Back-and-forth over research findings, technical issues, and methodology is the normal stuff of scholarship. Only rarely does it rise to the level of misconduct or fraud. No one is accusing Hunt of that. Nor would she be the first or last researcher to oversimplify or overstate her findings in a television appearance. But the battles over the boundaries between mere disagreement, or sloppiness, or worse can sometimes require the judgment of academic leaders, or, as in Gay’s case and that of the former president of Stanford, Marc Tessier-Lavigne, such controversies can contribute to toppling them.
The Overseers presidency is a one-year term, but Hunt’s year may include a search for a new president of the university. Alan Garber is serving as interim president and has named a former law clerk to Antonin Scalia and Robert Bork, John Manning, as interim provost. Typically the Overseers have some representation in the search but the other governing board, the smaller and more powerful Harvard Corporation, takes the lead.

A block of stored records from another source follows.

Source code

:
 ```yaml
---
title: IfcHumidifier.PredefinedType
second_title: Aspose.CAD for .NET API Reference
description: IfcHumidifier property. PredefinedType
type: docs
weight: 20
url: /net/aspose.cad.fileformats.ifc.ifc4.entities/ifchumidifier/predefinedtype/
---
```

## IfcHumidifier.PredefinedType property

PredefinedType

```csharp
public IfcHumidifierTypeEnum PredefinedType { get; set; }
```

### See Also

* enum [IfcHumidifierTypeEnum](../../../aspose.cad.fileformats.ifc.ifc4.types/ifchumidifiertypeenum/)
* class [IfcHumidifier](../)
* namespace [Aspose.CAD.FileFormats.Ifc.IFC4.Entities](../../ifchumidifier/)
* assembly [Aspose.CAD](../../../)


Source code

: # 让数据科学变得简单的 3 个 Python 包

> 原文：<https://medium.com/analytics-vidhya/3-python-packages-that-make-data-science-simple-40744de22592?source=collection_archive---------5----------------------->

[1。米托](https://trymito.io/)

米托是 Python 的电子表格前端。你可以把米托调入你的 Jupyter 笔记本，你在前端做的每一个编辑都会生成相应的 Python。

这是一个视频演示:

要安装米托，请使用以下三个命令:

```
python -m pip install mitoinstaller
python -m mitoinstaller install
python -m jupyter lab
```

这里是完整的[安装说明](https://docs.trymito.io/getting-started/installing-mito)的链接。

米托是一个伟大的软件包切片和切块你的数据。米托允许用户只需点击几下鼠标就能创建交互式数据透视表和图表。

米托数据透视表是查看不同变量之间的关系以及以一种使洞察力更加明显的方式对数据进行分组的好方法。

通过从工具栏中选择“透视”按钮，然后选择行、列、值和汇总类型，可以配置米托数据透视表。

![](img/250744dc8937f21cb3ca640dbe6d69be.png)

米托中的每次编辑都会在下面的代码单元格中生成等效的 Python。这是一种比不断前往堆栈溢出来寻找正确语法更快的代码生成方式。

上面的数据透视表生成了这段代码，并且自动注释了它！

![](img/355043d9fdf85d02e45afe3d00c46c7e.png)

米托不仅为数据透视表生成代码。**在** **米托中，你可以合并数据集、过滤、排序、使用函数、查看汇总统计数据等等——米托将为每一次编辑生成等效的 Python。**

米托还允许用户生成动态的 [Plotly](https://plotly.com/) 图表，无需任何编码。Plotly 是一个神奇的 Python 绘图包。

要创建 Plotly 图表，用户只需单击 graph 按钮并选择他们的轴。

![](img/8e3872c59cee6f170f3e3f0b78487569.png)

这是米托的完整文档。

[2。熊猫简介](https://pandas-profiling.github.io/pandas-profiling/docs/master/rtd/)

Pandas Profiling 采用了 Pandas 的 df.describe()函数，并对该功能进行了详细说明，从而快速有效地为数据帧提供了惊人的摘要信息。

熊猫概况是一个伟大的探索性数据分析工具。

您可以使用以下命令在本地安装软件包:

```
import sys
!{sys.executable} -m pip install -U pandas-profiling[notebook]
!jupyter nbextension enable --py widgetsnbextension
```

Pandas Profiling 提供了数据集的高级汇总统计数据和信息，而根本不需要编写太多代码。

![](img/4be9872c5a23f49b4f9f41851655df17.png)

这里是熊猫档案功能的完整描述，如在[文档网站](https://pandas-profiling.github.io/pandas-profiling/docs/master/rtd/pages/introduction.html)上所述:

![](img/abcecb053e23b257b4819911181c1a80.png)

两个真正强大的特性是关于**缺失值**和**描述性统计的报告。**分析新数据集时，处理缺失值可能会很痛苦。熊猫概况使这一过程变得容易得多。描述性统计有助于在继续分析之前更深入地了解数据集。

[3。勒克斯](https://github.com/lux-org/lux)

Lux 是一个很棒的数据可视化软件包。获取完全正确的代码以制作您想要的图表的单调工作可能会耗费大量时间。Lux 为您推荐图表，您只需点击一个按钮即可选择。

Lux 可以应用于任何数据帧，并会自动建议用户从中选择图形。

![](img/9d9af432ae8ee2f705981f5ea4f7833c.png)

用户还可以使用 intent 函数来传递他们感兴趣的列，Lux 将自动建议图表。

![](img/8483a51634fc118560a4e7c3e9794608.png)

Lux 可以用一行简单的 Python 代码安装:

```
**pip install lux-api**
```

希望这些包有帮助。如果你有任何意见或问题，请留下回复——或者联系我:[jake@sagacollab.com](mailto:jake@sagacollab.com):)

Hunt left McKinsey and joined Optum in October 2022. While she was at McKinsey, the firm was subject to a storm of negative press attention and legal pressure related to its work for clients including opioid makers, state-owned enterprises in South Africa, China, and Russia, and even Immigration and Customs Enforcement during the Trump administration. Also in October 2022, Doubleday released Walt Bogdanich and Michael Forsythe’s book When McKinsey Comes to Town, which included a sharply negative portrayal of McKinsey’s lucrative work for Britain’s National Health Service. Hunt was McKinsey’s managing partner for the United Kingdom and Ireland and in 2018 Queen Elizabeth II named her Dame Commander of the Order of the British Empire.
“I might be the only office manager at McKinsey who regularly gets mistaken for the catering staff,” Hunt said in a 2018 commencement address at Concord Academy, a private school in Concord, Massachusetts. In that speech she spoke about, among other things, her grandmother, a house-cleaner who spent her youth as a tenant tobacco farmer in South Carolina, and whose own grandmother was a slave. She also spoke of the school’s beginnings with “academic rigor and an unabashedly progressive point of view.”
In the Concord Academy speech, Hunt said she went to Harvard only because her father wouldn’t pay for the Rhode Island School of Design.